Caroline Howe Kimball
When this picture was taken
Carrie looked rather more formidable
Than she was reputed to be, but then
She had a position to maintain in Oshkosh.
The town fathers recognized that Carrie
Had quite a refined education;
Much more than the rough-hewn pioneers
Of a frontier town in Wisconsin.
So they asked her to start a high school;
She hired and in some cases trained the teachers.
The doors opened in 1869, and is now known
As Oshkosh West High School.
Lillian Kimball Stewart graduated at nineteen
From Vassar College in Poughkeepsie, New York.
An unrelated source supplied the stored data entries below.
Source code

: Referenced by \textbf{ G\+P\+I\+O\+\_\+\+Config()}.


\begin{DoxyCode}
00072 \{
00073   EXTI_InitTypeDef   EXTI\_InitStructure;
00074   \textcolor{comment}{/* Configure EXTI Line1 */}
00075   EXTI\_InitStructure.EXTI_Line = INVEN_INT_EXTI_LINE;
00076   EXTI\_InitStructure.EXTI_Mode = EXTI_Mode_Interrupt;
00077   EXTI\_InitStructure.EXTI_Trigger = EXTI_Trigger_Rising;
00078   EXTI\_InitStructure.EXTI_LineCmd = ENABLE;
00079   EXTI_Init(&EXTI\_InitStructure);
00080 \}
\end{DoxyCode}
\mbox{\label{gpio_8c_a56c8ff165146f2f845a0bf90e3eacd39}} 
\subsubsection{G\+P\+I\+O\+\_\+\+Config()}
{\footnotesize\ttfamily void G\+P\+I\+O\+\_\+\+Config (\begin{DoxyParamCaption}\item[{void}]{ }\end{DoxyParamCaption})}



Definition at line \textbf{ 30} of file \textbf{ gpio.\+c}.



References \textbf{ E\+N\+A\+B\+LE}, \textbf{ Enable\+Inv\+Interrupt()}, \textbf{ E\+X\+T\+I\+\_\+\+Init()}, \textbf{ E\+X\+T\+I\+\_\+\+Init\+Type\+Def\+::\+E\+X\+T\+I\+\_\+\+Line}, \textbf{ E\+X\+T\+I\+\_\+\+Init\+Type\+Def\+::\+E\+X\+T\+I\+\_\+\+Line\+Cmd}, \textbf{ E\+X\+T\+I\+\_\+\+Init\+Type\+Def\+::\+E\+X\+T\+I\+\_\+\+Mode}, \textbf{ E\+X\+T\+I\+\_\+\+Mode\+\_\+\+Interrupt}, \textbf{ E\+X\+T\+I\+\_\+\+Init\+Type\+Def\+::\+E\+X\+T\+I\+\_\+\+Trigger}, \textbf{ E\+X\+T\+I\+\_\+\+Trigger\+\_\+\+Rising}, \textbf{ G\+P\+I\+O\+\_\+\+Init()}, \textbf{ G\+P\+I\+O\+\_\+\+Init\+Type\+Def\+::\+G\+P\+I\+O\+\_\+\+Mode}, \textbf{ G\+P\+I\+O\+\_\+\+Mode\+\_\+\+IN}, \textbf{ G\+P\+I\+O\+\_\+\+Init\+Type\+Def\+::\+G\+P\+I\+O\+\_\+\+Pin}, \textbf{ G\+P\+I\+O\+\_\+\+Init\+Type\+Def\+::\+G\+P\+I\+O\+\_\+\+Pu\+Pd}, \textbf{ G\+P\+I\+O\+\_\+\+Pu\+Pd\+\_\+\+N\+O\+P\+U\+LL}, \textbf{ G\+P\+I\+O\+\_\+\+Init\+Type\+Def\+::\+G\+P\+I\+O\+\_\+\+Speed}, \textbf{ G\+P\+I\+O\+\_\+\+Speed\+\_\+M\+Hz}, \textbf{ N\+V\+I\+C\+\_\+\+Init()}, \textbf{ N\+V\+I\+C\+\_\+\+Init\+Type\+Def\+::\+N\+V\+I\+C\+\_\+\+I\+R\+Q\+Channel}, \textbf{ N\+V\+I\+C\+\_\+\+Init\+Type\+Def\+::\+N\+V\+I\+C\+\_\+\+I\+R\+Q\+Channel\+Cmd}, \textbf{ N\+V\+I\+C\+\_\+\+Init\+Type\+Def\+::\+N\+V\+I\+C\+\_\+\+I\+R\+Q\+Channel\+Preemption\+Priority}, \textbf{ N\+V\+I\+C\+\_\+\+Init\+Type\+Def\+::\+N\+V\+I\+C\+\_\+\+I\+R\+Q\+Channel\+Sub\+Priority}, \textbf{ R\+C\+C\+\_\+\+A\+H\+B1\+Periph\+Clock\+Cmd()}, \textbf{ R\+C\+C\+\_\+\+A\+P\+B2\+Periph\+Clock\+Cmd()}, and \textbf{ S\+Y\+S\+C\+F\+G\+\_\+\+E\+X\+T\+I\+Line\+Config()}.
She taught English at her mother's school, then
At the normal school, now the U. of Wisconsin in Oshkosh.
She was always referred to by her nephews as "Tante."
Norman and Charles were close to her personally.
Tante wed old Frank Stewart late in life;
Immensely pleased to be a married woman.
Ma and Pa Kimball
Charles William Kimball didn't like his name,
So he rearranged it to William C. Kimball.
Became a court reporter when that post was
Much more than stenography.
He read for the law and was admitted to the
Bar of Winnebago County in 1888.
My son, Steven the lawyer, has the certificate
Hanging in his office in Sacramento.
Among the personal memories of my father
Was the sight of Winnebago Indians sleeping
Next to the furnace of their home in Oshkosh.
William C. was their agent to the government.
His wife, Katharine Kitz, came from a German family.
My uncle, Norman, remembered that the uncles spoke German.
The name must be a shortening of a longer Deutsche Namen,
Following the introductory, "Kitz."
My father never spoke of his mother.
I gather she was a strict disciplinarian.
He did say that she died in his arms in 1911,
When he was only twenty-one.
Mantheno Crosby Kimball moved to Grand Rapids, Michigan.
Dying young in 1895; he was a "railroad man."
His line continues in the Grand Rapids area,
From a son named Richard, the most common Kimball name.